We developed a novel assay system for illegitimate recombination, in which the frequency of the formation of lambda Spi- phages formed during prophage induction was measured with an E. coli P2 lysogen as the indicator bacteria. Since almost all of the lambda Spi- phages thus detected contain attR, they have essentially the same structures as lambda bio transducing phages, indicating that this assay system enables us to detect specialized transducing phages that produce heterogenote transductants, thus ignoring the occurrences of docL and docR particles which carry only one cohesive end.
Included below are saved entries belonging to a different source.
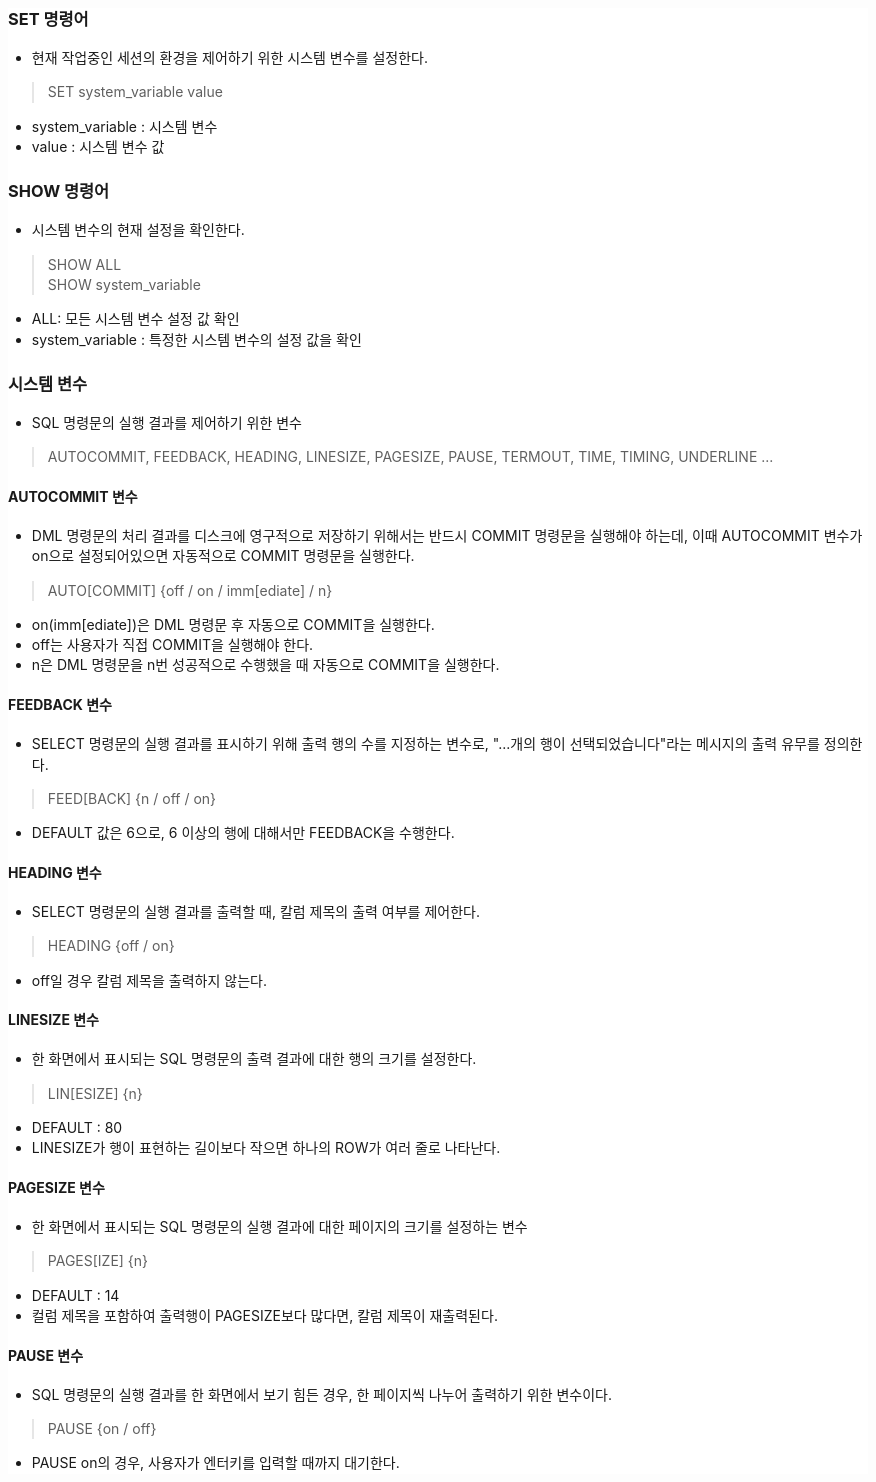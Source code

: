### SET 명령어
- 현재 작업중인 세션의 환경을 제어하기 위한 시스템 변수를 설정한다.
> SET system_variable value
- system_variable : 시스템 변수
- value : 시스템 변수 값

### SHOW 명령어
- 시스템 변수의 현재 설정을 확인한다.
> SHOW ALL   
> SHOW system_variable
* ALL: 모든 시스템 변수 설정 값 확인
* system_variable : 특정한 시스템 변수의 설정 값을 확인

### 시스템 변수
- SQL 명령문의 실행 결과를 제어하기 위한 변수
> AUTOCOMMIT, FEEDBACK, HEADING, LINESIZE, PAGESIZE, PAUSE, TERMOUT, TIME, TIMING, UNDERLINE ...

#### AUTOCOMMIT 변수
- DML 명령문의 처리 결과를 디스크에 영구적으로 저장하기 위해서는 반드시 COMMIT 명령문을 실행해야 하는데, 이때 AUTOCOMMIT 변수가 on으로 설정되어있으면 자동적으로 COMMIT 명령문을 실행한다.


> AUTO[COMMIT] {off / on / imm[ediate] / n}                  
                        
- on(imm[ediate])은 DML 명령문 후 자동으로 COMMIT을 실행한다.
- off는 사용자가 직접 COMMIT을 실행해야 한다.
- n은 DML 명령문을 n번 성공적으로 수행했을 때 자동으로 COMMIT을 실행한다.


#### FEEDBACK 변수
- SELECT 명령문의 실행 결과를 표시하기 위해 출력 행의 수를 지정하는 변수로, "...개의 행이 선택되었습니다"라는 메시지의 출력 유무를 정의한다.
> FEED[BACK] {n / off / on}
- DEFAULT 값은 6으로, 6 이상의 행에 대해서만 FEEDBACK을 수행한다.


#### HEADING 변수
- SELECT 명령문의 실행 결과를 출력할 때, 칼럼 제목의 출력 여부를 제어한다.
> HEADING {off / on}
- off일 경우 칼럼 제목을 출력하지 않는다.

#### LINESIZE 변수
- 한 화면에서 표시되는 SQL 명령문의 출력 결과에 대한 행의 크기를 설정한다.
> LIN[ESIZE] {n}
- DEFAULT : 80
- LINESIZE가 행이 표현하는 길이보다 작으면 하나의 ROW가 여러 줄로 나타난다.

#### PAGESIZE 변수
- 한 화면에서 표시되는 SQL 명령문의 실행 결과에 대한 페이지의 크기를 설정하는 변수
> PAGES[IZE] {n}
- DEFAULT : 14
- 컬럼 제목을 포함하여 출력행이 PAGESIZE보다 많다면, 칼럼 제목이 재출력된다.

#### PAUSE 변수
- SQL 명령문의 실행 결과를 한 화면에서 보기 힘든 경우, 한 페이지씩 나누어 출력하기 위한 변수이다.
> PAUSE {on / off}
- PAUSE on의 경우, 사용자가 엔터키를 입력할 때까지 대기한다.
The following results on the formation of specialized transducing phages have been obtained by this assay system to date. (1) Irradiation with UV light greatly enhanced the formation of lambda Spi- phages. (2) Treatments with other DNA-damaging agents also enhanced the formation of lambda Spi- phages. (3) Illegitimate recombination during prophage induction does not require the RecA function, indicating that enhancement of lambda Spi- phage formation is not controlled by the SOS regulatory system. (4) Preliminary results suggested that DNA gyrase is involved in the formation of lambda Spi- phage during pro-phage induction. Since the above results were consistent with most of the previous observations on the illegitimate recombination in other systems, the Spi- assay system can provide important clues to the mechanism of illegitimate recombination.